Written and illustrated by Royden Lepp
Archaia Press sent me the first four volumes of Rust for review, so this article will act as an overview of the now complete series.
Royden Lepp’s Rust is one of those rare comic book gems that’s so focussed in both its vision and its creator’s unique approach to storytelling that it goes against every well-worn principle of the form or science fiction convention. Yet it works because of this, not despite it.
Rust is an all-ages title with adult themes, a book that’s simultaneously epic and small-scale. Contained almost entirely within the fields of two neighbouring family farms, the series follows Roman Taylor, struggling to support his mother and younger siblings after his father was sent to war and never returned, and the drifter Jet Jones. The young stranger’s very presence threatens the Taylors when indestructible war machines arrive programmed to destroy him and anyone who stands in their way.
A war lingers in the backdrop of Rust’s events, but Lepp leaves the whys and whos to the reader’s imagination. Again, such nebulousness might have felt insubstantial or unsatisfying in a lesser storyteller’s hands but, not unlike Raymond Brigg’s When the Wind Blows, this is a story about the effects of war on those stuck on the outskirts of society. Stylistically, Lepp’s work reminds me of Sylvain Chomet’s nostalgic animations The Triplets of Belleville and The Illusionist, though his work clearly draws more from the likes of Iron Giant and Astro Boy (as well as his career as a video game art director) to tell a story that’s driven by emotions rather than exposition.
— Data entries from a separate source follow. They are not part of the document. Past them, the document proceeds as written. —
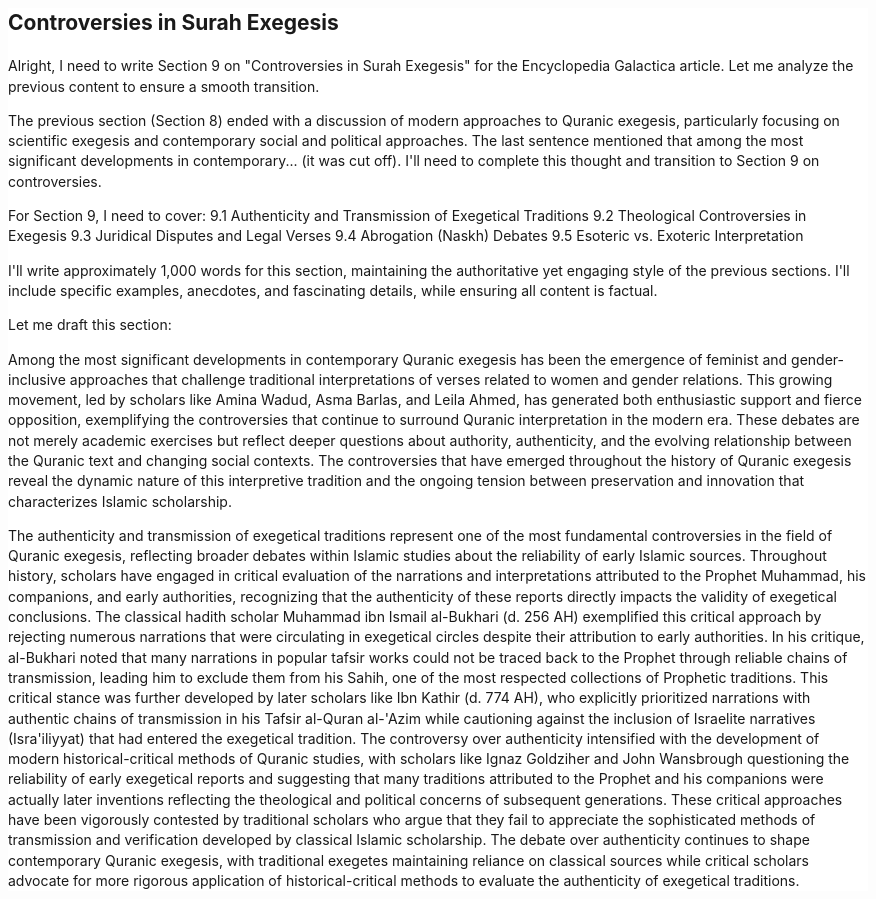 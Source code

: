 ## Controversies in Surah Exegesis

<think>Alright, I need to write Section 9 on "Controversies in Surah Exegesis" for the Encyclopedia Galactica article. Let me analyze the previous content to ensure a smooth transition.

The previous section (Section 8) ended with a discussion of modern approaches to Quranic exegesis, particularly focusing on scientific exegesis and contemporary social and political approaches. The last sentence mentioned that among the most significant developments in contemporary... (it was cut off). I'll need to complete this thought and transition to Section 9 on controversies.

For Section 9, I need to cover:
9.1 Authenticity and Transmission of Exegetical Traditions
9.2 Theological Controversies in Exegesis
9.3 Juridical Disputes and Legal Verses
9.4 Abrogation (Naskh) Debates
9.5 Esoteric vs. Exoteric Interpretation

I'll write approximately 1,000 words for this section, maintaining the authoritative yet engaging style of the previous sections. I'll include specific examples, anecdotes, and fascinating details, while ensuring all content is factual.

Let me draft this section:

Among the most significant developments in contemporary Quranic exegesis has been the emergence of feminist and gender-inclusive approaches that challenge traditional interpretations of verses related to women and gender relations. This growing movement, led by scholars like Amina Wadud, Asma Barlas, and Leila Ahmed, has generated both enthusiastic support and fierce opposition, exemplifying the controversies that continue to surround Quranic interpretation in the modern era. These debates are not merely academic exercises but reflect deeper questions about authority, authenticity, and the evolving relationship between the Quranic text and changing social contexts. The controversies that have emerged throughout the history of Quranic exegesis reveal the dynamic nature of this interpretive tradition and the ongoing tension between preservation and innovation that characterizes Islamic scholarship.

The authenticity and transmission of exegetical traditions represent one of the most fundamental controversies in the field of Quranic exegesis, reflecting broader debates within Islamic studies about the reliability of early Islamic sources. Throughout history, scholars have engaged in critical evaluation of the narrations and interpretations attributed to the Prophet Muhammad, his companions, and early authorities, recognizing that the authenticity of these reports directly impacts the validity of exegetical conclusions. The classical hadith scholar Muhammad ibn Ismail al-Bukhari (d. 256 AH) exemplified this critical approach by rejecting numerous narrations that were circulating in exegetical circles despite their attribution to early authorities. In his critique, al-Bukhari noted that many narrations in popular tafsir works could not be traced back to the Prophet through reliable chains of transmission, leading him to exclude them from his Sahih, one of the most respected collections of Prophetic traditions. This critical stance was further developed by later scholars like Ibn Kathir (d. 774 AH), who explicitly prioritized narrations with authentic chains of transmission in his Tafsir al-Quran al-'Azim while cautioning against the inclusion of Israelite narratives (Isra'iliyyat) that had entered the exegetical tradition. The controversy over authenticity intensified with the development of modern historical-critical methods of Quranic studies, with scholars like Ignaz Goldziher and John Wansbrough questioning the reliability of early exegetical reports and suggesting that many traditions attributed to the Prophet and his companions were actually later inventions reflecting the theological and political concerns of subsequent generations. These critical approaches have been vigorously contested by traditional scholars who argue that they fail to appreciate the sophisticated methods of transmission and verification developed by classical Islamic scholarship. The debate over authenticity continues to shape contemporary Quranic exegesis, with traditional exegetes maintaining reliance on classical sources while critical scholars advocate for more rigorous application of historical-critical methods to evaluate the authenticity of exegetical traditions.
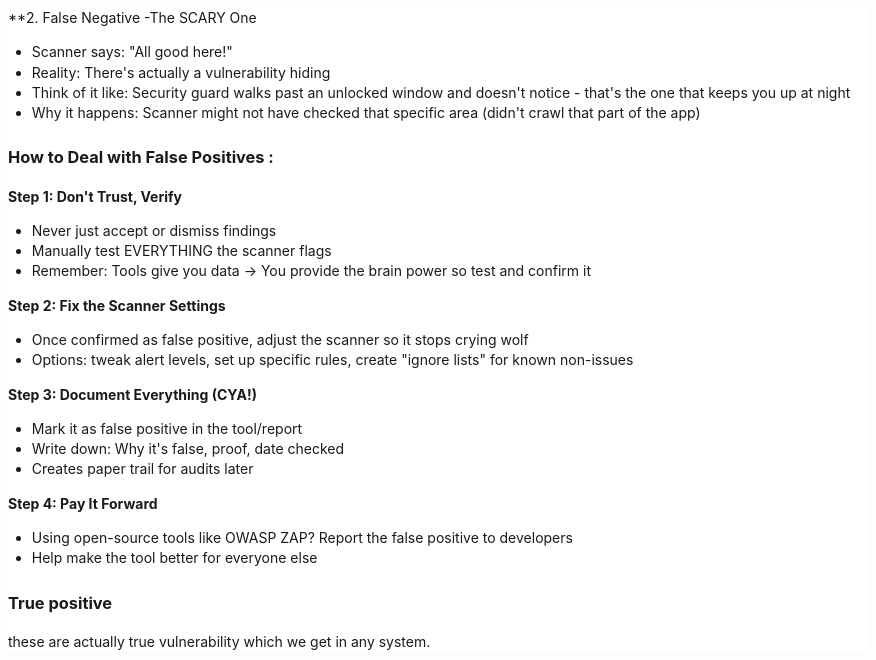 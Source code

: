 **2. False Negative -The SCARY One

- Scanner says: "All good here!"
- Reality: There's actually a vulnerability hiding
- Think of it like: Security guard walks past an unlocked window and doesn't notice - that's the one that keeps you up at night
- Why it happens: Scanner might not have checked that specific area (didn't crawl that part of the app)

### How to Deal with False Positives :

**Step 1: Don't Trust, Verify**

- Never just accept or dismiss findings
- Manually test EVERYTHING the scanner flags
- Remember: Tools give you data → You provide the brain power so test and confirm it 

**Step 2: Fix the Scanner Settings**

- Once confirmed as false positive, adjust the scanner so it stops crying wolf
- Options: tweak alert levels, set up specific rules, create "ignore lists" for known non-issues

**Step 3: Document Everything (CYA!)**

- Mark it as false positive in the tool/report
- Write down: Why it's false, proof, date checked
- Creates paper trail for audits later

**Step 4: Pay It Forward**

- Using open-source tools like OWASP ZAP? Report the false positive to developers
- Help make the tool better for everyone else

### True positive 
these are actually true vulnerability which we get in any system.



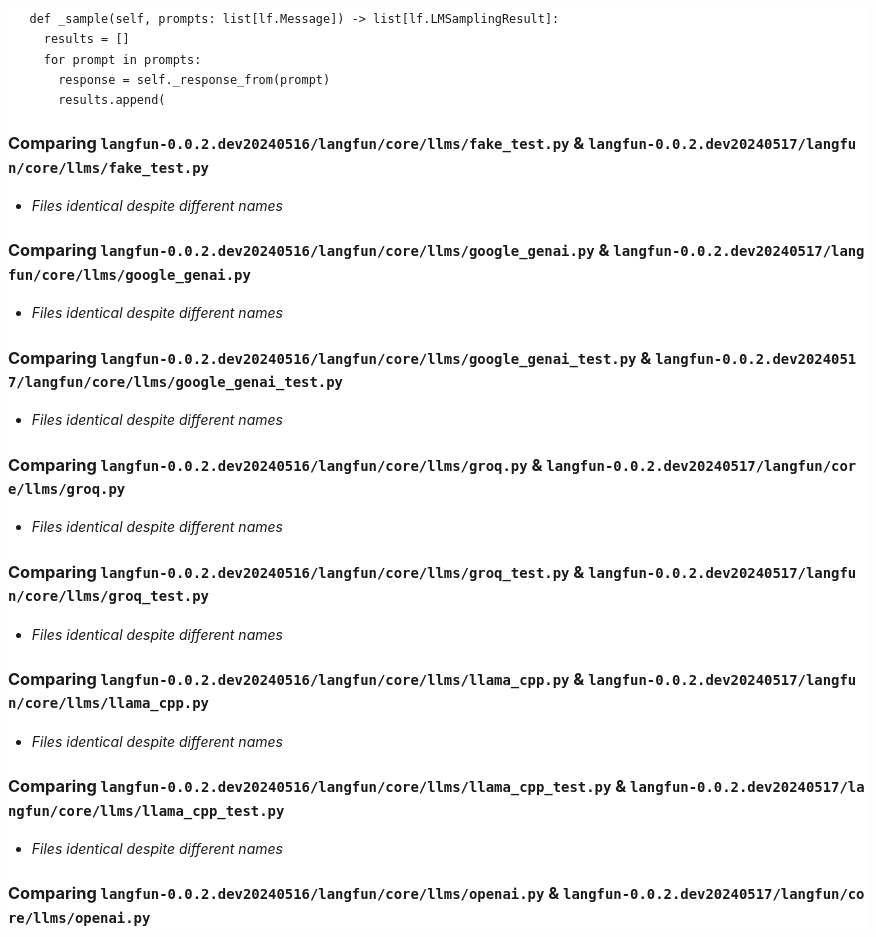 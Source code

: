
 ```diff
   def _sample(self, prompts: list[lf.Message]) -> list[lf.LMSamplingResult]:
     results = []
     for prompt in prompts:
       response = self._response_from(prompt)
       results.append(
```

### Comparing `langfun-0.0.2.dev20240516/langfun/core/llms/fake_test.py` & `langfun-0.0.2.dev20240517/langfun/core/llms/fake_test.py`

 * *Files identical despite different names*

### Comparing `langfun-0.0.2.dev20240516/langfun/core/llms/google_genai.py` & `langfun-0.0.2.dev20240517/langfun/core/llms/google_genai.py`

 * *Files identical despite different names*

### Comparing `langfun-0.0.2.dev20240516/langfun/core/llms/google_genai_test.py` & `langfun-0.0.2.dev20240517/langfun/core/llms/google_genai_test.py`

 * *Files identical despite different names*

### Comparing `langfun-0.0.2.dev20240516/langfun/core/llms/groq.py` & `langfun-0.0.2.dev20240517/langfun/core/llms/groq.py`

 * *Files identical despite different names*

### Comparing `langfun-0.0.2.dev20240516/langfun/core/llms/groq_test.py` & `langfun-0.0.2.dev20240517/langfun/core/llms/groq_test.py`

 * *Files identical despite different names*

### Comparing `langfun-0.0.2.dev20240516/langfun/core/llms/llama_cpp.py` & `langfun-0.0.2.dev20240517/langfun/core/llms/llama_cpp.py`

 * *Files identical despite different names*

### Comparing `langfun-0.0.2.dev20240516/langfun/core/llms/llama_cpp_test.py` & `langfun-0.0.2.dev20240517/langfun/core/llms/llama_cpp_test.py`

 * *Files identical despite different names*

### Comparing `langfun-0.0.2.dev20240516/langfun/core/llms/openai.py` & `langfun-0.0.2.dev20240517/langfun/core/llms/openai.py`
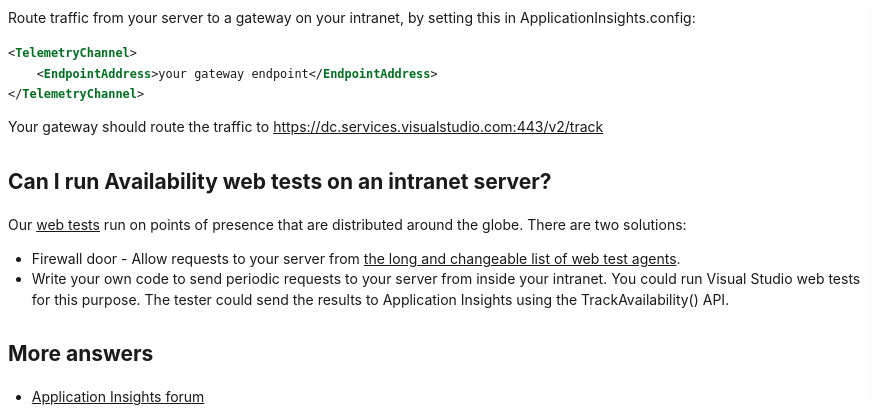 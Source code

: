 Route traffic from your server to a gateway on your intranet, by setting this in ApplicationInsights.config:

```XML
<TelemetryChannel>
    <EndpointAddress>your gateway endpoint</EndpointAddress>
</TelemetryChannel>
```

Your gateway should route the traffic to https://dc.services.visualstudio.com:443/v2/track

## Can I run Availability web tests on an intranet server?

Our [web tests](app-insights-monitor-web-app-availability.md) run on points of presence that are distributed around the globe. There are two solutions:

* Firewall door - Allow requests to your server from [the long and changeable list of web test agents](app-insights-ip-addresses.md).
* Write your own code to send periodic requests to your server from inside your intranet. You could run Visual Studio web tests for this purpose. The tester could send the results to Application Insights using the TrackAvailability() API.

## More answers
* [Application Insights forum](https://social.msdn.microsoft.com/Forums/vstudio/en-US/home?forum=ApplicationInsights)



[data]: app-insights-data-retention-privacy.md
[platforms]: app-insights-platforms.md
[start]: app-insights-overview.md
[windows]: app-insights-windows-get-started.md
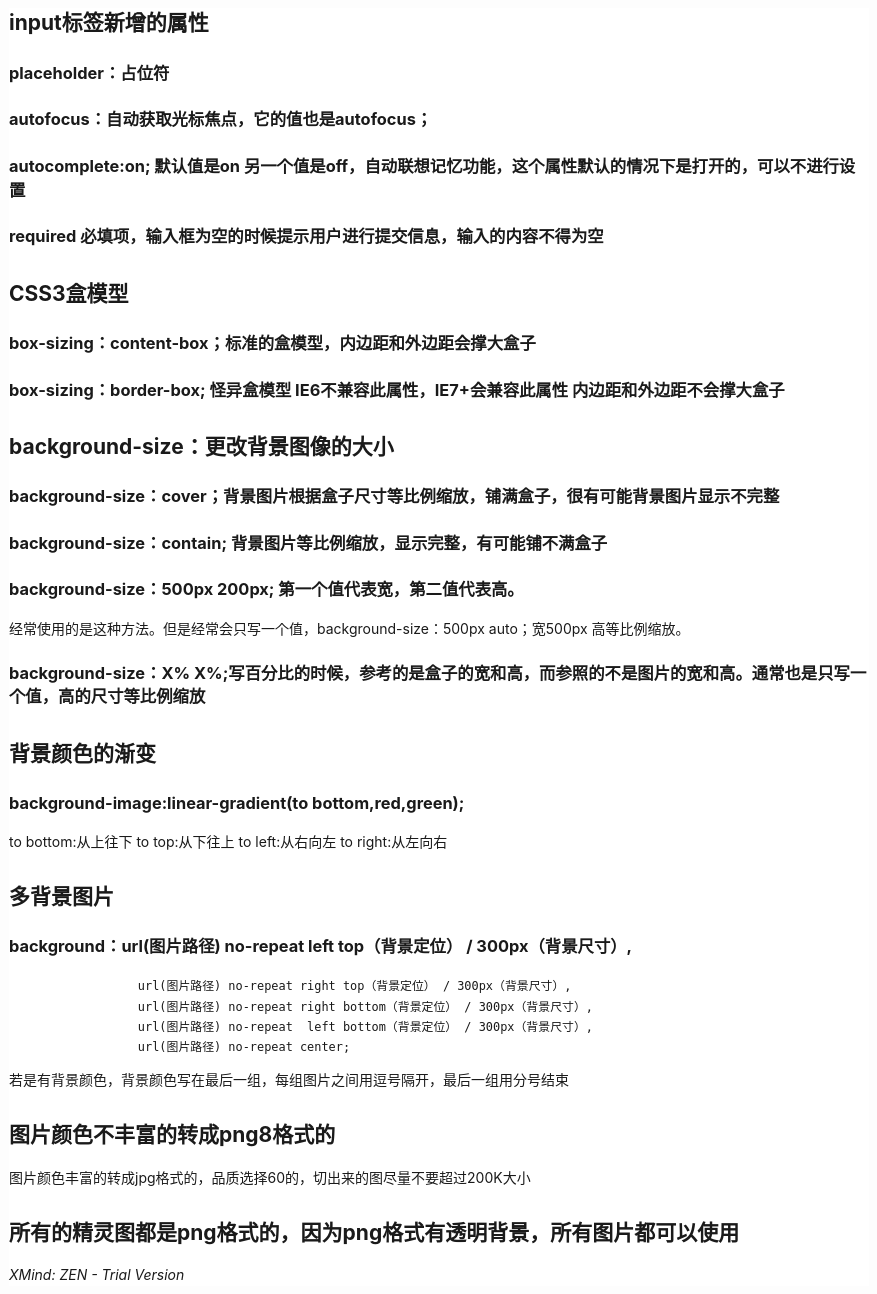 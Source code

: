 ## input标签新增的属性

### placeholder：占位符

### autofocus：自动获取光标焦点，它的值也是autofocus；

### autocomplete:on;  默认值是on   另一个值是off，自动联想记忆功能，这个属性默认的情况下是打开的，可以不进行设置

### required   必填项，输入框为空的时候提示用户进行提交信息，输入的内容不得为空

## CSS3盒模型

### box-sizing：content-box；标准的盒模型，内边距和外边距会撑大盒子

### box-sizing：border-box; 怪异盒模型   IE6不兼容此属性，IE7+会兼容此属性  内边距和外边距不会撑大盒子

## background-size：更改背景图像的大小

### background-size：cover；背景图片根据盒子尺寸等比例缩放，铺满盒子，很有可能背景图片显示不完整

### background-size：contain;  背景图片等比例缩放，显示完整，有可能铺不满盒子

### background-size：500px 200px;   第一个值代表宽，第二值代表高。
经常使用的是这种方法。但是经常会只写一个值，background-size：500px  auto；宽500px 高等比例缩放。

### background-size：X%  X%;写百分比的时候，参考的是盒子的宽和高，而参照的不是图片的宽和高。通常也是只写一个值，高的尺寸等比例缩放

## 背景颜色的渐变

### background-image:linear-gradient(to bottom,red,green);  
 to bottom:从上往下
 to top:从下往上
 to left:从右向左
 to right:从左向右

## 多背景图片

### background：url(图片路径) no-repeat left top（背景定位） / 300px（背景尺寸）,
                      url(图片路径) no-repeat right top（背景定位） / 300px（背景尺寸）,
                      url(图片路径) no-repeat right bottom（背景定位） / 300px（背景尺寸）,
                      url(图片路径) no-repeat  left bottom（背景定位） / 300px（背景尺寸）,
                      url(图片路径) no-repeat center;
若是有背景颜色，背景颜色写在最后一组，每组图片之间用逗号隔开，最后一组用分号结束

## 图片颜色不丰富的转成png8格式的
图片颜色丰富的转成jpg格式的，品质选择60的，切出来的图尽量不要超过200K大小

## 所有的精灵图都是png格式的，因为png格式有透明背景，所有图片都可以使用

*XMind: ZEN - Trial Version*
The first volume of Rust released in 2011, and it’s taken Lepp seven years and four 200-page volumes to tell an intimate story that other artists might have condensed into just one. But I appreciate the times he takes guiding us through his characters’ tranquil yet broken world, and the rhythm with which each volume’s plot gains momentum as it heads towards a lengthy but impeccably orchestrated action scene between Jet and a new robotic threat. Roman’s rural home is bathed in sepia tones with one foot set firmly in the past, in the centre of a First World War that never ended, only escalated ad infinitum.
The fourth and final volume, ‘Soul in the Machine’, ends Jet’s saga with destructive and resounding finality, and I can’t wait to see what Royden Lepp does next. Rust is an all-ages graphic novel in the truest sense; beyond the flying Jet and giant robots this is a story about accepting loss and leaving the past behind.
Note: Each volume of Rust is available in two editions, a standard paperback and a hardback with an additional prologue. Those prologues are also collected in a fifth paperback, Rust Vol. 0: The Boy Soldier. While I’ve only read the fourth volume’s prologue, I’d advise those interested in the series to take the hardcover route – the juxtaposition between the vivid snapshots of Jet’s military hardship and life on the Taylor farm furthers Lepp’s sense of visual poetry, even if it’s not essential to the plot.